EXERCISE AIM -
Return exactly the lines of the records below, starting at the line that contains "wxruby version, and" and ending at the line that contains "There are also", with both of those lines kept.

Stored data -
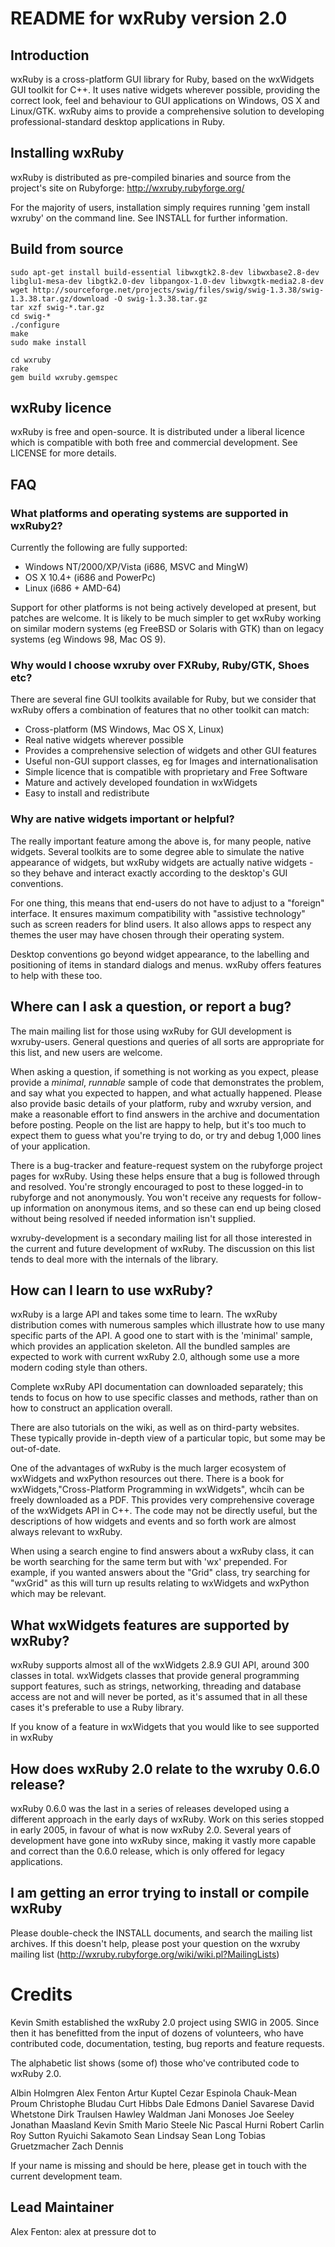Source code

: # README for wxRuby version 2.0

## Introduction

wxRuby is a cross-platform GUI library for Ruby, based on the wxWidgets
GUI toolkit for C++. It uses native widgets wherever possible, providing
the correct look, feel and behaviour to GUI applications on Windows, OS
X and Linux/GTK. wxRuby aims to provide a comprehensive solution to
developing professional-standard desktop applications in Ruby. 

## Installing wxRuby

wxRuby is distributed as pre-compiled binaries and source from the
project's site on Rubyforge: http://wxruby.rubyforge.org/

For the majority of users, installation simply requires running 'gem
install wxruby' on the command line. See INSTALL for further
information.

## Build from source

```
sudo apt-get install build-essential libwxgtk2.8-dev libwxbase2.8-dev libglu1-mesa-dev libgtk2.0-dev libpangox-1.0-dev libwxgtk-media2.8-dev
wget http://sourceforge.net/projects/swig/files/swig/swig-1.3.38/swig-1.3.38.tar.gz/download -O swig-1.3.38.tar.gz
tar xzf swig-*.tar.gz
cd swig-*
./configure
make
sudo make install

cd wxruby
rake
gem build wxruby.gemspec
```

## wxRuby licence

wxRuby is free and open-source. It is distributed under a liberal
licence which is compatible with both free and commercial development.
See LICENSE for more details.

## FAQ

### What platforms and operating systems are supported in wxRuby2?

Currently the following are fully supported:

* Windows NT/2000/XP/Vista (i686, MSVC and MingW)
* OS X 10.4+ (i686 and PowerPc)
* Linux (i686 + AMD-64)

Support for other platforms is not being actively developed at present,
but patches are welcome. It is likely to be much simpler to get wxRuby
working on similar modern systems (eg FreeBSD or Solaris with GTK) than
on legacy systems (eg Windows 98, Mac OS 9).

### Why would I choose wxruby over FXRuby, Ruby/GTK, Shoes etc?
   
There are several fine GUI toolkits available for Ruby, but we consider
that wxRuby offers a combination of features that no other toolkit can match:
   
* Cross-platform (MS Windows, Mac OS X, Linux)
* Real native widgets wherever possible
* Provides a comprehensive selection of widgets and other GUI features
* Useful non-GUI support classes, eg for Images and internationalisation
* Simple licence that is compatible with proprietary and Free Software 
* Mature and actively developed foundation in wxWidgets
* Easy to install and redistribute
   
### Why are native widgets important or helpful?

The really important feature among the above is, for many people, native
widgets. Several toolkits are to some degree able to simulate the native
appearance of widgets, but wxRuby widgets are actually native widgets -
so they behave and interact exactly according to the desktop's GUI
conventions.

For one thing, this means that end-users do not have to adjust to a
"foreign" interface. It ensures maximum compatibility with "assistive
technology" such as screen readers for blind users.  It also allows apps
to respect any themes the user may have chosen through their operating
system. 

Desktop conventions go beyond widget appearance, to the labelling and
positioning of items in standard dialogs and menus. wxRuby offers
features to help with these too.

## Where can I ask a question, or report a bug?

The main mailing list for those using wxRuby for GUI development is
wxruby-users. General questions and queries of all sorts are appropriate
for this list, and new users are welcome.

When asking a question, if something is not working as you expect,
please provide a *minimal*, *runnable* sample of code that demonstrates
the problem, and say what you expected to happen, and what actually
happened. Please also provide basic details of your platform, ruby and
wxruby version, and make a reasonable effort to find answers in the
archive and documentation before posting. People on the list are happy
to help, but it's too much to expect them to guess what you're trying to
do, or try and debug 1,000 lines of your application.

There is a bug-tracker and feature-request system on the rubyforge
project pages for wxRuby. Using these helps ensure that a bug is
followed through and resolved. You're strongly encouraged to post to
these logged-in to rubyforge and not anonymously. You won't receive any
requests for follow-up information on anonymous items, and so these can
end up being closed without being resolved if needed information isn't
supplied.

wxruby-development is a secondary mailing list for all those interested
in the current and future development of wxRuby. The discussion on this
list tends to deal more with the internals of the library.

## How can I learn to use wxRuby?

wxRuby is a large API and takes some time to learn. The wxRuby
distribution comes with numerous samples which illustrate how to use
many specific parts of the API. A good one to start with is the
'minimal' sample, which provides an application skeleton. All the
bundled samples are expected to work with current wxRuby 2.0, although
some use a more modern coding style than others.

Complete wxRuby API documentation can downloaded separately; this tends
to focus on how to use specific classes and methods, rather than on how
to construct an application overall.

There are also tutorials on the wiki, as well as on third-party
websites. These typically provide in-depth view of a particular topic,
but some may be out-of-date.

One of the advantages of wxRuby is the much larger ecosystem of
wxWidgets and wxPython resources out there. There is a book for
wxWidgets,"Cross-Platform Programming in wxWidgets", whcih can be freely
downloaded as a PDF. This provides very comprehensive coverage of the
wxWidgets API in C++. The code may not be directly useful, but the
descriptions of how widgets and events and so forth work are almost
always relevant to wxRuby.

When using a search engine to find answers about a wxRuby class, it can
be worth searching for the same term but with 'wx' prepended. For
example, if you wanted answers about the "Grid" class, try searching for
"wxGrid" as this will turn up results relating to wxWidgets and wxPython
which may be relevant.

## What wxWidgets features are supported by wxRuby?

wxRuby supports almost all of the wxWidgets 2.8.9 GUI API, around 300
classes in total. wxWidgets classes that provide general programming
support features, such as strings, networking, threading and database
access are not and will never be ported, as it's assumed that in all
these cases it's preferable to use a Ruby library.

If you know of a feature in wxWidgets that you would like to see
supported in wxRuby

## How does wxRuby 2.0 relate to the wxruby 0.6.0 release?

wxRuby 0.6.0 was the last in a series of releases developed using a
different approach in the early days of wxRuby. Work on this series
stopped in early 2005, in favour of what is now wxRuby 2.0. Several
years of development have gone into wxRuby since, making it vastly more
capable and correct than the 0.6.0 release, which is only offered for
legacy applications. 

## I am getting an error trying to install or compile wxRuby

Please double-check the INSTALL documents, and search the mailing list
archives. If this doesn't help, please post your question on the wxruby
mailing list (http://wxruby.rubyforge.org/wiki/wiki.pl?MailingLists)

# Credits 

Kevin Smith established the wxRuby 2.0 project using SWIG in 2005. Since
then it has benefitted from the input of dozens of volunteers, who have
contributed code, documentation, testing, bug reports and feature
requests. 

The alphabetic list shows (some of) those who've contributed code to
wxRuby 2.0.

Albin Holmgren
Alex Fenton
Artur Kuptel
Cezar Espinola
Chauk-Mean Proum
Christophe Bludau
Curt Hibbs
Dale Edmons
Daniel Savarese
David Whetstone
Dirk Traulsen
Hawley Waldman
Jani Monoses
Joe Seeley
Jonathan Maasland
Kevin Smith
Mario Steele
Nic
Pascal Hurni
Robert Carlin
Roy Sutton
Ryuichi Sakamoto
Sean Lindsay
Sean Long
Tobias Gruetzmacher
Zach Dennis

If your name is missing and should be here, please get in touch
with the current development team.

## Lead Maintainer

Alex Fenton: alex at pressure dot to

WRITTEN RESPONSE -
wxruby version, and make a reasonable effort to find answers in the
archive and documentation before posting. People on the list are happy
to help, but it's too much to expect them to guess what you're trying to
do, or try and debug 1,000 lines of your application.

There is a bug-tracker and feature-request system on the rubyforge
project pages for wxRuby. Using these helps ensure that a bug is
followed through and resolved. You're strongly encouraged to post to
these logged-in to rubyforge and not anonymously. You won't receive any
requests for follow-up information on anonymous items, and so these can
end up being closed without being resolved if needed information isn't
supplied.

wxruby-development is a secondary mailing list for all those interested
in the current and future development of wxRuby. The discussion on this
list tends to deal more with the internals of the library.

## How can I learn to use wxRuby?

wxRuby is a large API and takes some time to learn. The wxRuby
distribution comes with numerous samples which illustrate how to use
many specific parts of the API. A good one to start with is the
'minimal' sample, which provides an application skeleton. All the
bundled samples are expected to work with current wxRuby 2.0, although
some use a more modern coding style than others.

Complete wxRuby API documentation can downloaded separately; this tends
to focus on how to use specific classes and methods, rather than on how
to construct an application overall.

There are also tutorials on the wiki, as well as on third-party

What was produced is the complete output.